Axel szed chodnikiem. Był umówiony z Alex w małej kawiarni. Ubrany był w czarne spodnie i czarną koszulę. Włosy jak zwykle stały chłopak próbował je położyć ala nic to nie dało. Na uszach miał słuchawki. Był szczęśliwy bardzo kochał Alex a ona kochała jego. Nagle usłyszał pisk opon poczuł wielki ból.
***
Alex siedziała w kawiarni. Było jej smutno. Axel nie przyszedł wystawił ją. Jej telefon zaczął dzwonić , dzwoniła Nelly.
- Tak... co... jak to... już idę- zapłaciła i szybko wybierała. Z jej oczu poleciały łzy szybko wbiegła do szpitala. Szybko znalazła odpowiednią salę. Pod salą stała Nelly dziewczyna podbiegła do do niej.
- Co się stało???-spytała Alex.
- Axel miał wypadek potrącił go samochód-Alex aż jękła. Jej Axel boże tylko nie to-spokojnie żyje-powiedziała Nelly widząc minę Alex.
- Jakie ma obrażenia???- popatrzyła na lekarza który właśnie przyszedł.

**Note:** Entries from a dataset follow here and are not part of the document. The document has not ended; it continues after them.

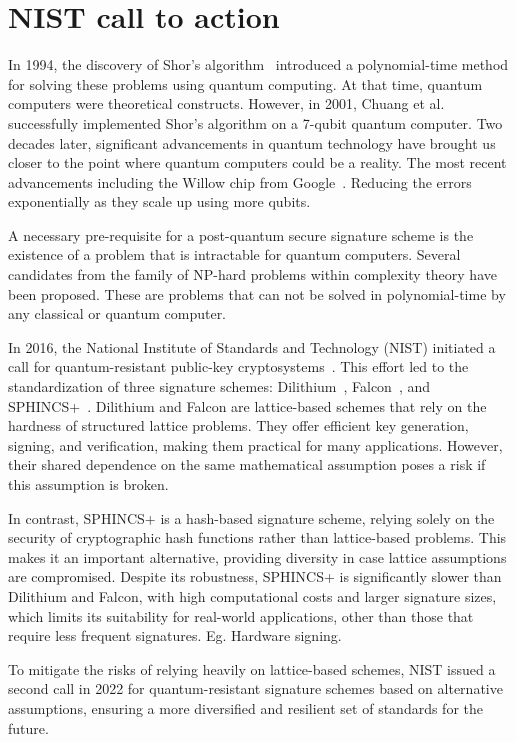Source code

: \documentclass[11pt]{report}
\theoremstyle{definition}
\theoremstyle{plain}
\begin{document}
\section{NIST call to action}

In 1994, the discovery of Shor's algorithm~\cite{shor1997} introduced a polynomial-time method for solving these problems using quantum computing. At that time, quantum computers were theoretical constructs. However, in 2001, Chuang et al.~\cite{vandersypen2001experimental,buchmann2004post} successfully implemented Shor's algorithm on a 7-qubit quantum computer. Two decades later, significant advancements in quantum technology have brought us closer to the point where quantum computers could be a reality. The most recent advancements including the Willow chip from Google~\cite{blogMeetWillow}. Reducing the errors exponentially as they scale up using more qubits.

A necessary pre-requisite for a post-quantum secure signature scheme is the existence of a problem that is intractable for quantum computers. Several candidates from the family of NP-hard problems within complexity theory have been proposed. These are problems that can not be solved in polynomial-time by any classical or quantum computer.

In 2016, the National Institute of Standards and Technology (NIST) initiated a call for quantum-resistant public-key cryptosystems~\cite{nistcall}. This effort led to the standardization of three signature schemes: Dilithium~\cite{ducas2018crystals}, Falcon~\cite{fouque2018falcon}, and SPHINCS+~\cite{bernstein2019sphincs+}. Dilithium and Falcon are lattice-based schemes that rely on the hardness of structured lattice problems. They offer efficient key generation, signing, and verification, making them practical for many applications. However, their shared dependence on the same mathematical assumption poses a risk if this assumption is broken.

In contrast, SPHINCS+ is a hash-based signature scheme, relying solely on the security of cryptographic hash functions rather than lattice-based problems. This makes it an important alternative, providing diversity in case lattice assumptions are compromised. Despite its robustness, SPHINCS+ is significantly slower than Dilithium and Falcon, with high computational costs and larger signature sizes, which limits its suitability for real-world applications, other than those that require less frequent signatures. Eg. Hardware signing.

To mitigate the risks of relying heavily on lattice-based schemes, NIST issued a second call in 2022 for quantum-resistant signature schemes based on alternative assumptions, ensuring a more diversified and resilient set of standards for the future.
\end{document}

- Wstrząs mózgu. Połamane trzy żebra i pełno siniaków czyli chłopak będzie.mógł grać-Alex prawie upadła. Jej Axel tylko nie to ale będzie mógł grać o ile się wybudzi
Nelly nagle krzyknęła Axel nie bedzie mógł grać. Widać nie słuchała lekarza . Lekarza powiedział że jeżeli wszystko będzie ok to chłopak będzie mógł grać. Jednak nie to było najważniejsze. Zdrowie chłopaka było najważniejsze.
Alex weszła do sali chłopaka. Axel spał , wyglądał tak pięknie. Alex usiadła obok niego. Z jej oczu poleciały łzy. Do sali weszła policjantka. Podeszła do Alex i Axela.
- Sądzę że pani powinna wiedzieć ale to nie był wypadek. Kierowca wjechał w pana Blaza specjalnie a potem uciekł z miejsca wypadku-Alex obiecała sobie że zabije tego skurwiela. Zrobi to jak tylko się dowie kto to- Zna pani może tego chłopaka-Policjantka dała jej rysunek. Oczy Alex zrobiły się wielki. Chłopak był jednym z graczy Black Star. Ten chłopak był jej przyjacielem kiedyś.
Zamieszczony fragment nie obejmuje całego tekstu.